• Task instructions:
Your answer should be the lines of the data below that contain "parents".

** The input follows **

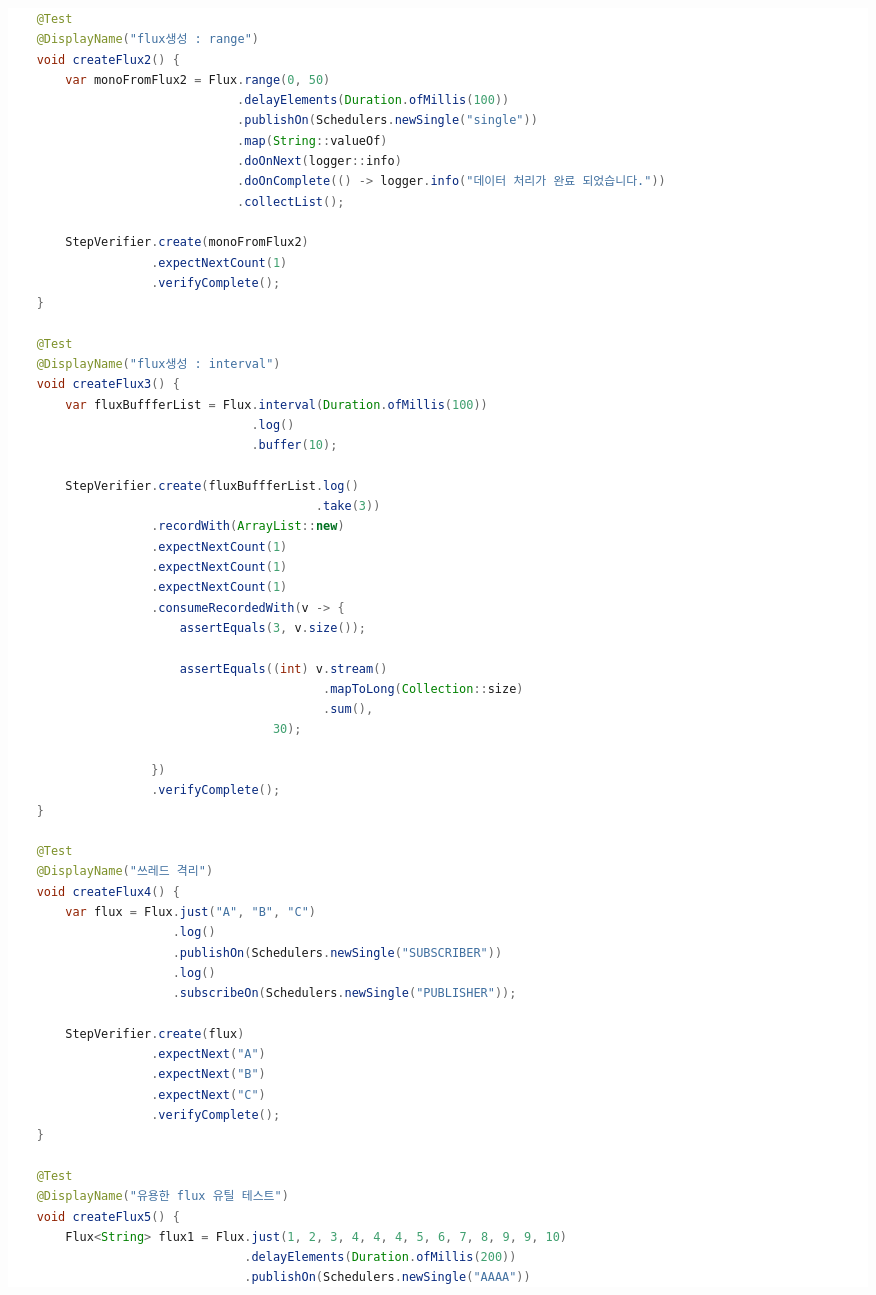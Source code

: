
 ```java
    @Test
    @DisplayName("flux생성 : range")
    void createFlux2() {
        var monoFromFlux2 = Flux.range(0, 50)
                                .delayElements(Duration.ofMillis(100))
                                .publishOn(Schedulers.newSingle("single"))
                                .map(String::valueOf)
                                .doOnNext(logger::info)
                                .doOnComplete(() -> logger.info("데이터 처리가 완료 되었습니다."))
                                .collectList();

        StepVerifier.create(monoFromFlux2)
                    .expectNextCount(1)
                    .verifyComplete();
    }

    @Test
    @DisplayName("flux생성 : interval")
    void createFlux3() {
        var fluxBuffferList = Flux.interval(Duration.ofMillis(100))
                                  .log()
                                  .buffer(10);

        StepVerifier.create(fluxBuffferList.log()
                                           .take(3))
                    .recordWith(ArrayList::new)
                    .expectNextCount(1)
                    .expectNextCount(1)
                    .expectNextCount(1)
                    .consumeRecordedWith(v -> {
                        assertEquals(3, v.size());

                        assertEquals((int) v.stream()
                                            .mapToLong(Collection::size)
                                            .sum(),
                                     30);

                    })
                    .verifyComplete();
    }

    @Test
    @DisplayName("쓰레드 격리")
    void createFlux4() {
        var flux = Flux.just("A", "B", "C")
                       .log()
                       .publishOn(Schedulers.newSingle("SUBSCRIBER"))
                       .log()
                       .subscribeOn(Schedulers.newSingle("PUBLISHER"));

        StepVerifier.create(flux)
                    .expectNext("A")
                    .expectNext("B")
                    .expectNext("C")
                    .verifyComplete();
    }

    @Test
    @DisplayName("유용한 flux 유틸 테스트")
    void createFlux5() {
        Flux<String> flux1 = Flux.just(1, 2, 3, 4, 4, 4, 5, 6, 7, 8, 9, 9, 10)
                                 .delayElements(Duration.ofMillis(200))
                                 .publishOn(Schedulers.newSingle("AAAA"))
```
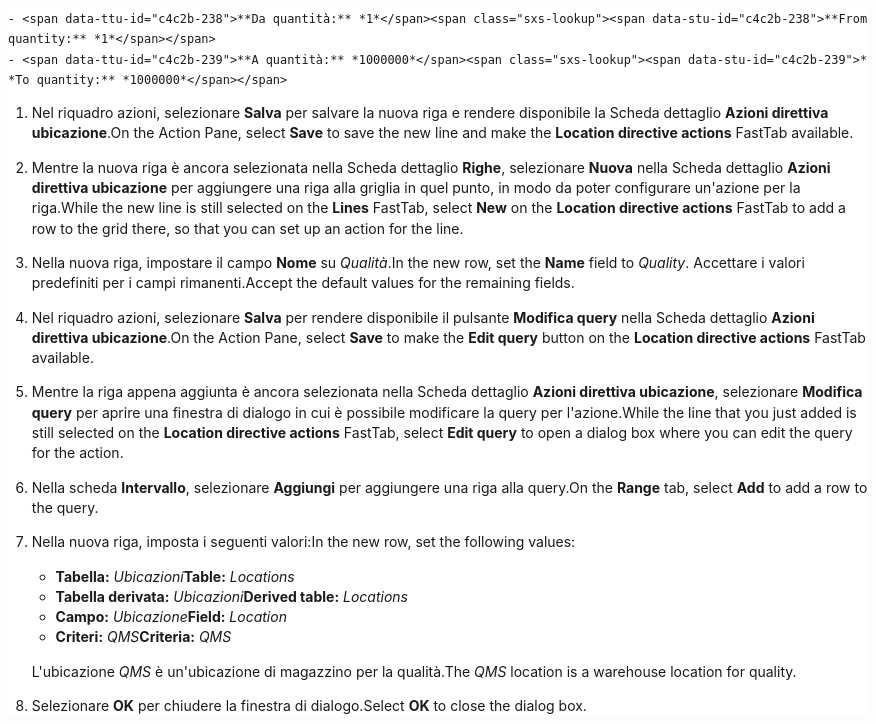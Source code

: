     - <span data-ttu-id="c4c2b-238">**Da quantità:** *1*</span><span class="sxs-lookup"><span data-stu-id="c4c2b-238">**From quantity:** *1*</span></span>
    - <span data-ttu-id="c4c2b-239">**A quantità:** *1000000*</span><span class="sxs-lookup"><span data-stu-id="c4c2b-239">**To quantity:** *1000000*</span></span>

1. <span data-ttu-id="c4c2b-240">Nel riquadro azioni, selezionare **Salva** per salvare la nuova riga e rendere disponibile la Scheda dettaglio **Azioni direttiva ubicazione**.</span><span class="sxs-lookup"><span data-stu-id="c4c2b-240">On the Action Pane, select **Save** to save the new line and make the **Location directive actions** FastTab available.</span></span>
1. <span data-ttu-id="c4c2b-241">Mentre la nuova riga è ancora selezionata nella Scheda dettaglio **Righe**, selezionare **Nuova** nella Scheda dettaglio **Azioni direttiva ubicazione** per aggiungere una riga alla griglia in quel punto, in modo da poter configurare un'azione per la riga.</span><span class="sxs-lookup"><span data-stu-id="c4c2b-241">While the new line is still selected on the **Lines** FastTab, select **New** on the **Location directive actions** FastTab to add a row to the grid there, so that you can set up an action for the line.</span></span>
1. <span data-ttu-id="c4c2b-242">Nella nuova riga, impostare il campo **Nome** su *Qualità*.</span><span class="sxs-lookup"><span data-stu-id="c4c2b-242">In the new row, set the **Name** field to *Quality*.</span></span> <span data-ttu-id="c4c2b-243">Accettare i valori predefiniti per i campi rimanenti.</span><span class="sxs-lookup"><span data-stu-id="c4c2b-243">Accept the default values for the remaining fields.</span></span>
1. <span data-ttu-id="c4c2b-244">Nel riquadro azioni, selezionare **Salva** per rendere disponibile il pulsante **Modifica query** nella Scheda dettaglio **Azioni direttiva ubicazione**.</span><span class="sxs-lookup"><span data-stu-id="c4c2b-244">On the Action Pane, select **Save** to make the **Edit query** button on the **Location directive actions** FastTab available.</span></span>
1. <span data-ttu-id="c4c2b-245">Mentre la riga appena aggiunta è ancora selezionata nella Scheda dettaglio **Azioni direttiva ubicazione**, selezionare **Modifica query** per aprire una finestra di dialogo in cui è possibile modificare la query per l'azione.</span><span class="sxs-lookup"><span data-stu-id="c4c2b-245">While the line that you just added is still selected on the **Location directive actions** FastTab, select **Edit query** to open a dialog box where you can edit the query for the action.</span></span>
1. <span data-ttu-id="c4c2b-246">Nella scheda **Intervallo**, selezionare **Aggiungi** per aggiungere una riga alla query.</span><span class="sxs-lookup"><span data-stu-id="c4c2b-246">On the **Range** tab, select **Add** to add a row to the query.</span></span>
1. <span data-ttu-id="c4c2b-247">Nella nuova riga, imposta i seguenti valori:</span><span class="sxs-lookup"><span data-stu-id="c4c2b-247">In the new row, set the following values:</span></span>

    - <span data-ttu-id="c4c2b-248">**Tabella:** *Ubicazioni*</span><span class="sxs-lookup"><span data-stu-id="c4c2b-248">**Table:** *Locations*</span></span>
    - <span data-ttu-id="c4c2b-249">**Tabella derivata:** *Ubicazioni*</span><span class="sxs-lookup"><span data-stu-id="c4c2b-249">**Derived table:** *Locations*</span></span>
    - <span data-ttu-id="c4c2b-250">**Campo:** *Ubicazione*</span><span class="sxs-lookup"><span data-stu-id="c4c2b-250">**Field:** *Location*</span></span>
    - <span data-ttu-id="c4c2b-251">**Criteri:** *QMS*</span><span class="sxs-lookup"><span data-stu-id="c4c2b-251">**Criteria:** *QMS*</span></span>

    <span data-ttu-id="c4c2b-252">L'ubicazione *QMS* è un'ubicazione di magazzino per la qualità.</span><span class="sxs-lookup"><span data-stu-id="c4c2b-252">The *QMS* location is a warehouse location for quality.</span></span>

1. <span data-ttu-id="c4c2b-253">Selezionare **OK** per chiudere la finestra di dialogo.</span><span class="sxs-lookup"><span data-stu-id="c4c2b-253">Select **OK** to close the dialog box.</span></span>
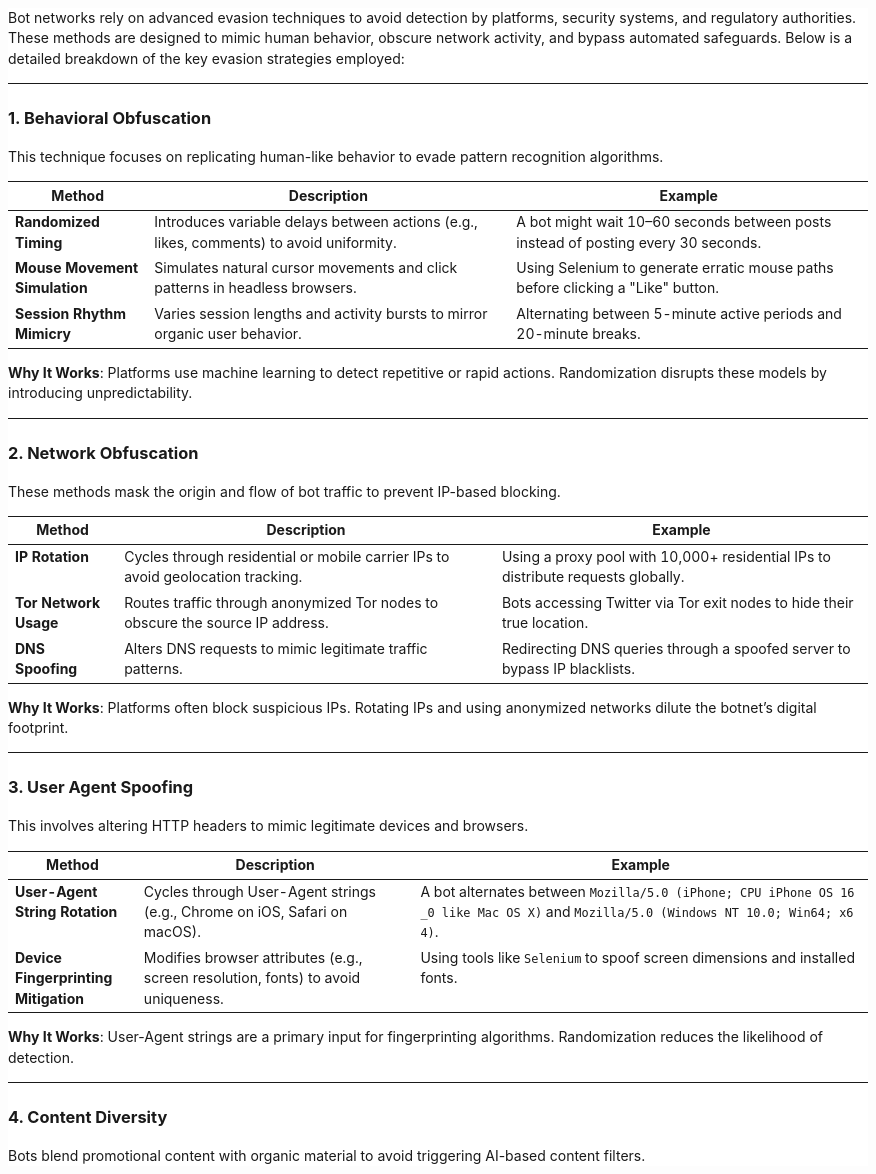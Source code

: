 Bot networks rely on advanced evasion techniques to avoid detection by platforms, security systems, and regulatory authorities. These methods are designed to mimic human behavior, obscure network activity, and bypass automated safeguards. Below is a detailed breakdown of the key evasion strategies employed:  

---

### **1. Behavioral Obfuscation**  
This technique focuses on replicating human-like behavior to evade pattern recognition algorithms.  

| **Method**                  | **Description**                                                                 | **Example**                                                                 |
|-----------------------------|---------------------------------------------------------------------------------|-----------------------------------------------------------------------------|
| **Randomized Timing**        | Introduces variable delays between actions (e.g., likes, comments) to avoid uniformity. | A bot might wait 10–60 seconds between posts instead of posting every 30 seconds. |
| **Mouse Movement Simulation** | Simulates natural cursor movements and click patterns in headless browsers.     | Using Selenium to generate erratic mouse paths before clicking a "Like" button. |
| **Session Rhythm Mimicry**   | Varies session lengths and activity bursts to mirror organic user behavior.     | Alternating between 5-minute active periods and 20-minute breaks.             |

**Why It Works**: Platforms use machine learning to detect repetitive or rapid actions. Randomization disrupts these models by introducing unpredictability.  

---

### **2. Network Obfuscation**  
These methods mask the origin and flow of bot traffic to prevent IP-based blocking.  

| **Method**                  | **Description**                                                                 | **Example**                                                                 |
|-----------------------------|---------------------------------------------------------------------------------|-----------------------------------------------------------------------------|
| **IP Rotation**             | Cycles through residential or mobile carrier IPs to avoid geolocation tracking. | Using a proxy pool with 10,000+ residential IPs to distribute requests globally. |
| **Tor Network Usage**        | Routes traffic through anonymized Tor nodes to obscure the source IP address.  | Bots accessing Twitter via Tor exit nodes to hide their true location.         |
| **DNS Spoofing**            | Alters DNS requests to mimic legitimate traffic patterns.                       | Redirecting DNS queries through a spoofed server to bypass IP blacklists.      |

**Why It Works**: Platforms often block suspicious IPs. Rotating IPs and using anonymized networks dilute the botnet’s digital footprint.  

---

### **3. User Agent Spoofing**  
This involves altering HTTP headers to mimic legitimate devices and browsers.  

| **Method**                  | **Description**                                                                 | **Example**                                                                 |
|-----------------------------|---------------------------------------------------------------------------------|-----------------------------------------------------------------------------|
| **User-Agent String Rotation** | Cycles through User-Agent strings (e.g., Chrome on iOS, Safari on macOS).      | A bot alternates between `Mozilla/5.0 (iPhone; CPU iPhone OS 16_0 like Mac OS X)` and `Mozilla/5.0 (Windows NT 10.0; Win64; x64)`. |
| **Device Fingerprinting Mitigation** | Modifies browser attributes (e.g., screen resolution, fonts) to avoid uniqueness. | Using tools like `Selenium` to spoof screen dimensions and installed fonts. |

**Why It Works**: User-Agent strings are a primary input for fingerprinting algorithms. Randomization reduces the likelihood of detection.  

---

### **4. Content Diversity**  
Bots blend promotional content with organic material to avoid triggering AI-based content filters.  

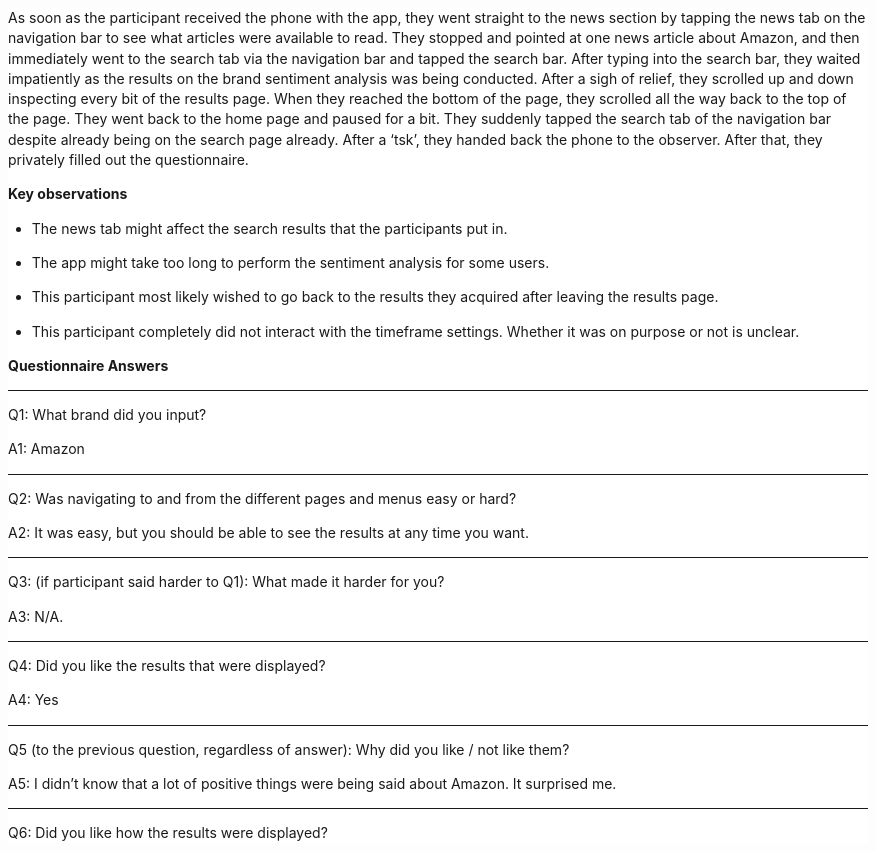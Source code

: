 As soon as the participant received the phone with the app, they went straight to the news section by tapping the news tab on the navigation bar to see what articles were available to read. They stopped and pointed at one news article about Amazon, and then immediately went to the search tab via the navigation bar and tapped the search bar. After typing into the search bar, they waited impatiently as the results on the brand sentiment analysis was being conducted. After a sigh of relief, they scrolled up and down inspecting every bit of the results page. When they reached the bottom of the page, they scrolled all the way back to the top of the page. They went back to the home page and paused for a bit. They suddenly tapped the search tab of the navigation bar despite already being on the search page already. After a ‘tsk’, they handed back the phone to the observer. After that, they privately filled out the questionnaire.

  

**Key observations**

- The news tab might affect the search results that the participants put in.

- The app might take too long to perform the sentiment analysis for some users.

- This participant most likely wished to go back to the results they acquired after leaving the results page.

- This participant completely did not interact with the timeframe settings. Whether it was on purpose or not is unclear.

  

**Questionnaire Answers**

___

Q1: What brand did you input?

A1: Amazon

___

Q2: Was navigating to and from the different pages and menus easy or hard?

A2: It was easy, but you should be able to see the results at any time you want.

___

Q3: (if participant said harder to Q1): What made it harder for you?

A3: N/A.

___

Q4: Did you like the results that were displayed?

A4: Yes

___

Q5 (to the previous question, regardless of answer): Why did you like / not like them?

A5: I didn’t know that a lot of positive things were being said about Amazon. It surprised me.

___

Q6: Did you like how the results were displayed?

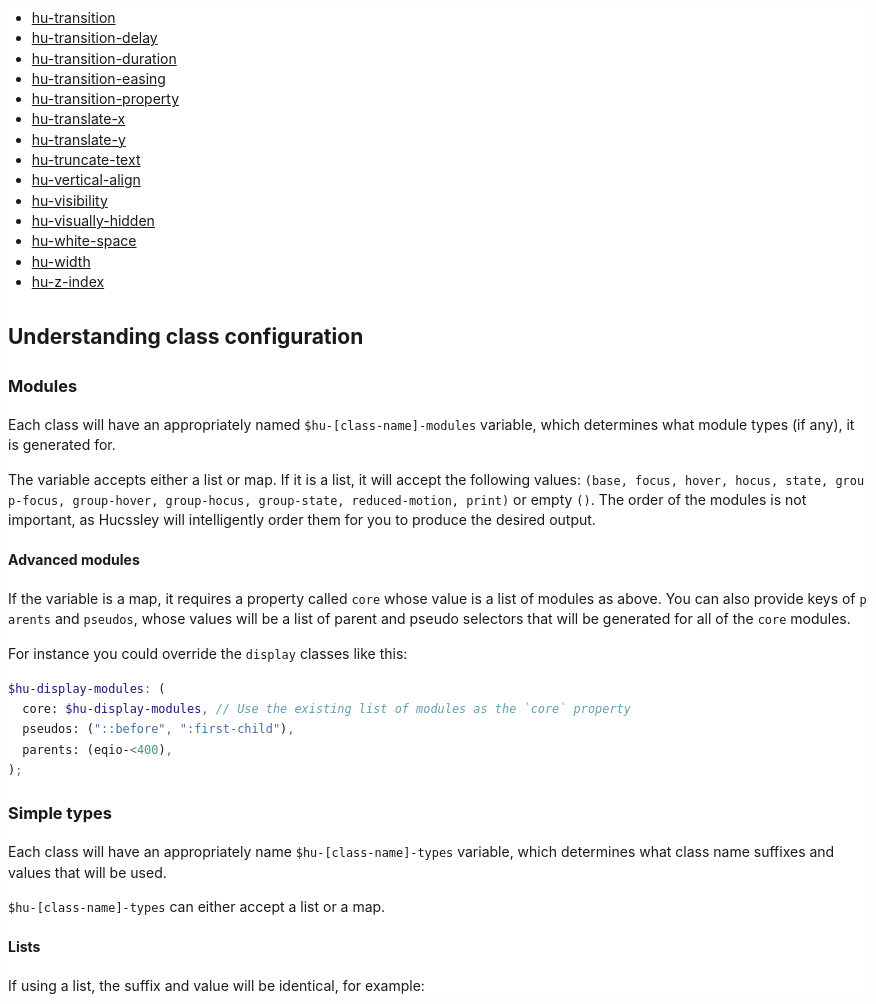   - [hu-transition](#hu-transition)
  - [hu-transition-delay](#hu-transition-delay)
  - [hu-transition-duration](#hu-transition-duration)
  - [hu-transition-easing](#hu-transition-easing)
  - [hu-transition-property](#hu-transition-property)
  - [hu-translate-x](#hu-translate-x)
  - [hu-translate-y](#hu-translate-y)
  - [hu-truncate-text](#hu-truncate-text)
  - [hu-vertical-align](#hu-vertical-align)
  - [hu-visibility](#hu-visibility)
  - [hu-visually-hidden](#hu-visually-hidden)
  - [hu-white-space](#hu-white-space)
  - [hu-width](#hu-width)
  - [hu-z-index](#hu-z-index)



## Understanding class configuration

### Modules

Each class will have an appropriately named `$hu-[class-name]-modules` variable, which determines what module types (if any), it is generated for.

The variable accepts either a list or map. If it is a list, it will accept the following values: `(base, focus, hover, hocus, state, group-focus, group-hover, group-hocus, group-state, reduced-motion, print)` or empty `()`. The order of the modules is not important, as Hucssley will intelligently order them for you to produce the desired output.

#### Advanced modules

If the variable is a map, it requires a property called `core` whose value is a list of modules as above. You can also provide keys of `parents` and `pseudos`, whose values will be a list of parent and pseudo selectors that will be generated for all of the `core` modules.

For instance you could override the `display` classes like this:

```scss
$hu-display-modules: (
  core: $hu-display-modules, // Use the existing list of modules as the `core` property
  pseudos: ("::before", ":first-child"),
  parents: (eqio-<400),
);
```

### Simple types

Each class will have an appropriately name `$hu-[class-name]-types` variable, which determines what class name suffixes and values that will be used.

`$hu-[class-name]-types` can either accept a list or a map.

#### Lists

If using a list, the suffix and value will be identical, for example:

** End of The input **

• Exercise output:
If the variable is a map, it requires a property called `core` whose value is a list of modules as above. You can also provide keys of `parents` and `pseudos`, whose values will be a list of parent and pseudo selectors that will be generated for all of the `core` modules.
  parents: (eqio-<400),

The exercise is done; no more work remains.